Finora da parte italiana non c’è stata molta soddisfazione sui ritorni industriali e tecnologici soprattutto nel campo dell’elettronica per la difesa. Sul tema O’Bryan non si scompone e dice che “c’è assolutamente spazio perché’ il contributo italiano sull’avionica cresca. Noi abbiamo un accordo quadro strategico con Finmeccanica che comprende questa possibilità”. Quando ci sarà nel 2017 l’incremento per arrivare alla produzione seriale saranno scelti “i secondi fornitori” per l’avionica, che finora non sono stati scelti “in nessun altro Paese”.  Pià in generale sul programma O’Bryan dice di essere “consapevolmente ottimista”. “Dopo i problemi avuti tre anni fa ci siamo rimessi in carreggiata. Abbiamo già fatto 8000 ore di volo, abbiamo 65 aerei che volano, ne abbiamo realizzati oltre 85 aerei e stiamo costruendo il 125esimo” F-35. Inoltre, quest’anno ne consegneremo “almeno 36″. Siamo in un’ottima fase” dello sviluppo del programma in cui “stiamo accelerando i test sui sistemi d’arma e sull’avionica”. E poi un punto cruciale e che ha creato enormi polemiche, i costi: “Li stiamo tagliando.Dal primo anno di produzione al quinto – dice il top manager di Lockheed Martin – il costo si è ridotto di oltre il 50% e ci aspettiamo che questo trend continui. Dagli aerei che consegneremo dal 2020 ci aspettiamo che il prezzo dell’aereo sia di 85 milioni di dollari per un aereo completo, che equivalgono, tenendo conto dell’inflazione futura, a 75 milioni di oggi”.

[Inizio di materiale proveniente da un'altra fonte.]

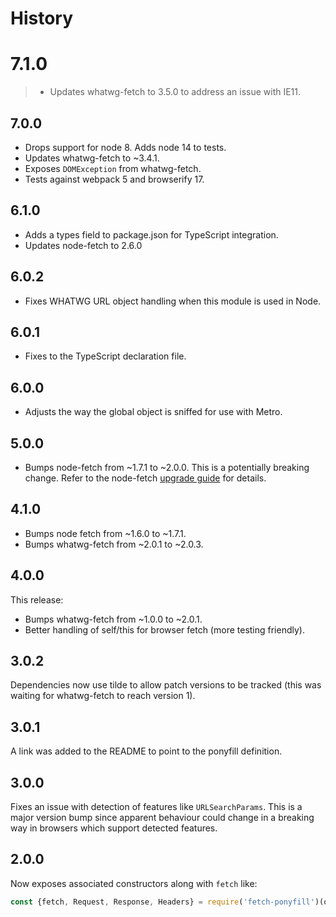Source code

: # History

# 7.1.0

> - Updates whatwg-fetch to 3.5.0 to address an issue with IE11.

## 7.0.0

 - Drops support for node 8. Adds node 14 to tests.
 - Updates whatwg-fetch to ~3.4.1.
 - Exposes `DOMException` from whatwg-fetch.
 - Tests against webpack 5 and browserify 17.

## 6.1.0

 - Adds a types field to package.json for TypeScript integration.
 - Updates node-fetch to 2.6.0

## 6.0.2

 - Fixes WHATWG URL object handling when this module is used in Node.

## 6.0.1

 - Fixes to the TypeScript declaration file.

## 6.0.0

 - Adjusts the way the global object is sniffed for use with Metro.

## 5.0.0

 - Bumps node-fetch from ~1.7.1 to ~2.0.0. This is a potentially breaking
   change. Refer to the node-fetch [upgrade guide](https://github.com/bitinn/node-fetch/blob/master/UPGRADE-GUIDE.md)
   for details.

## 4.1.0

 - Bumps node fetch from ~1.6.0 to ~1.7.1.
 - Bumps whatwg-fetch from ~2.0.1 to ~2.0.3.

## 4.0.0

This release:

 - Bumps whatwg-fetch from ~1.0.0 to ~2.0.1.
 - Better handling of self/this for browser fetch (more testing friendly).

## 3.0.2

Dependencies now use tilde to allow patch versions to be tracked (this was
waiting for whatwg-fetch to reach version 1).

## 3.0.1

A link was added to the README to point to the ponyfill definition.

## 3.0.0

Fixes an issue with detection of features like `URLSearchParams`. This is a
major version bump since apparent behaviour could change in a breaking way in
browsers which support detected features.

## 2.0.0

Now exposes associated constructors along with `fetch` like:

```javascript
const {fetch, Request, Response, Headers} = require('fetch-ponyfill')(options);
```
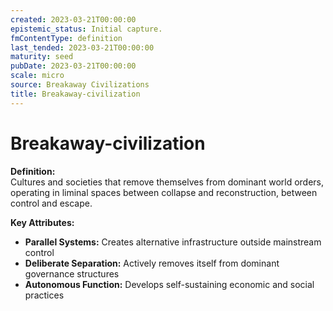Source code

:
 ```yaml
---
created: 2023-03-21T00:00:00
epistemic_status: Initial capture.
fmContentType: definition
last_tended: 2023-03-21T00:00:00
maturity: seed
pubDate: 2023-03-21T00:00:00
scale: micro
source: Breakaway Civilizations
title: Breakaway-civilization
---
```


# Breakaway-civilization

**Definition:**  
Cultures and societies that remove themselves from dominant world orders, operating in liminal spaces between collapse and reconstruction, between control and escape.

**Key Attributes:**  
- **Parallel Systems:** Creates alternative infrastructure outside mainstream control  
- **Deliberate Separation:** Actively removes itself from dominant governance structures  
- **Autonomous Function:** Develops self-sustaining economic and social practices
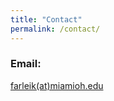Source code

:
 ```yaml
---
title: "Contact"
permalink: /contact/
---
```



### Email:
[farleik(at)miamioh.edu](mailto:farleik@miamioh.edu)
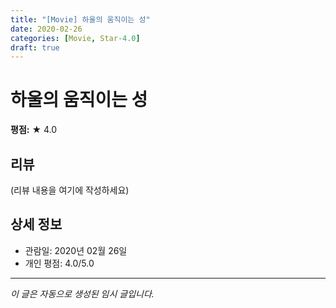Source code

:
 ```yaml
---
title: "[Movie] 하울의 움직이는 성"
date: 2020-02-26
categories: [Movie, Star-4.0]
draft: true
---
```


# 하울의 움직이는 성

**평점:** ★ 4.0

## 리뷰

(리뷰 내용을 여기에 작성하세요)

## 상세 정보

- 관람일: 2020년 02월 26일
- 개인 평점: 4.0/5.0

---

*이 글은 자동으로 생성된 임시 글입니다.*
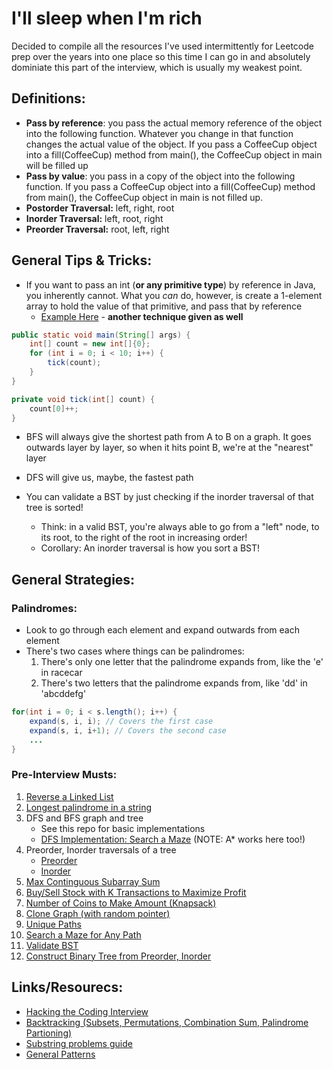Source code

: # I'll sleep when I'm rich
Decided to compile all the resources I've used intermittently for Leetcode prep over the years into one place so this time I can go in and absolutely dominiate this part of the interview, which is usually my weakest point.

## Definitions:
* **Pass by reference**: you pass the actual memory reference of the object into the following function. Whatever you change in that function changes the actual value of the object. If you pass a CoffeeCup object into a fill(CoffeeCup) method from main(), the CoffeeCup object in main will be filled up
* **Pass by value**: you pass in a copy of the object into the following function. If you pass a CoffeeCup object into a fill(CoffeeCup) method from main(), the CoffeeCup object in main is not filled up.
* **Postorder Traversal:** left, right, root
* **Inorder Traversal:** left, root, right
* **Preorder Traversal:** root, left, right

## General Tips & Tricks:
* If you want to pass an int (**or any primitive type**) by reference in Java, you inherently cannot. What you *can* do, however, is create a 1-element array to hold the value of that primitive, and pass that by reference
    * [Example Here](https://leetcode.com/problems/max-area-of-island/) - **another technique given as well**

```java
public static void main(String[] args) {
    int[] count = new int[]{0};
    for (int i = 0; i < 10; i++) {
        tick(count);
    }
}

private void tick(int[] count) {
    count[0]++;
}
```

* BFS will always give the shortest path from A to B on a graph. It goes outwards layer by layer, so when it hits point B, we're at the "nearest" layer 
* DFS will give us, maybe, the fastest path

* You can validate a BST by just checking if the inorder traversal of that tree is sorted! 
    * Think: in a valid BST, you're always able to go from a "left" node, to its root, to the right of the root in increasing order!
    * Corollary: An inorder traversal is how you sort a BST! 

## General Strategies:

### Palindromes:
- Look to go through each element and expand outwards from each element
- There's two cases where things can be palindromes: 
    1. There's only one letter that the palindrome expands from, like the 'e' in racecar 
    2. There's two letters that the palindrome expands from, like 'dd' in 'abcddefg' 
```java
for(int i = 0; i < s.length(); i++) {
    expand(s, i, i); // Covers the first case
    expand(s, i, i+1); // Covers the second case
    ...
}
```

### Pre-Interview Musts:
1. [Reverse a Linked List](https://leetcode.com/problems/reverse-linked-list/)
2. [Longest palindrome in a string](https://leetcode.com/problems/longest-palindromic-substring/)
3. DFS and BFS graph and tree 
    - See this repo for basic implementations
    - [DFS Implementation: Search a Maze](https://leetcode.com/problems/unique-paths/) (NOTE: A* works here too!)
4. Preorder, Inorder traversals of a tree 
    - [Preorder](https://leetcode.com/problems/binary-tree-preorder-traversal/)
    - [Inorder](https://leetcode.com/problems/binary-tree-inorder-traversal/)
5. [Max Continguous Subarray Sum](https://leetcode.com/problems/maximum-subarray/)
6. [Buy/Sell Stock with K Transactions to Maximize Profit](https://leetcode.com/problems/best-time-to-buy-and-sell-stock-iv/submissions/)
7. [Number of Coins to Make Amount (Knapsack)](https://leetcode.com/problems/coin-change-2/discuss/99212/Knapsack-problem-Java-solution-with-thinking-process-O(nm)-Time-and-O(m)-Space)
8. [Clone Graph (with random pointer)](https://leetcode.com/problems/copy-list-with-random-pointer/)
9. [Unique Paths](https://leetcode.com/problems/unique-paths/)
10. [Search a Maze for Any Path](https://www.youtube.com/watch?v=W9F8fDQj7Ok&t=193s)
11. [Validate BST](https://leetcode.com/problems/validate-binary-search-tree/)
12. [Construct Binary Tree from Preorder, Inorder](https://leetcode.com/problems/construct-binary-tree-from-preorder-and-inorder-traversal/)

## Links/Resourecs:
* [Hacking the Coding Interview](https://www.educative.io/courses/coderust-hacking-the-coding-interview/jv314)
* [Backtracking (Subsets, Permutations, Combination Sum, Palindrome Partioning)](https://leetcode.com/problems/permutations/discuss/18239/A-general-approach-to-backtracking-questions-in-Java-(Subsets-Permutations-Combination-Sum-Palindrome-Partioning))
* [Substring problems guide](https://leetcode.com/problems/minimum-window-substring/discuss/26808/here-is-a-10-line-template-that-can-solve-most-substring-problems)
* [General Patterns](https://hackernoon.com/14-patterns-to-ace-any-coding-interview-question-c5bb3357f6ed)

Al Bourget anche Alenia Aermacchi ha riaffermato la strategicità del programma degli F35, al quale partecipa con la realizzazione di componenti del velivoli nei siti produttivi di Nola, Foggia, oltre che di Cameri. ”Credo che per Alenia Aermacchi non ci sono possibilità di non rimanere con un ruolo attivo nel programma degli F35”, ha messo in chiaro l’ad Giordo. Stare fuori ”sarebbe sbagliato, è troppo importante per il futuro dell’aeronautica militare. Bisogna stabilire meglio le condizioni di contorno ma i margini ci sono”. Sul tema è tornato anche il generale Claudio Debertolis, segretario generale della Difesa affermando che “dobbiamo darci da fare per aver più lavoro possibile, le polemiche che leggo sui giornali sono suicide”.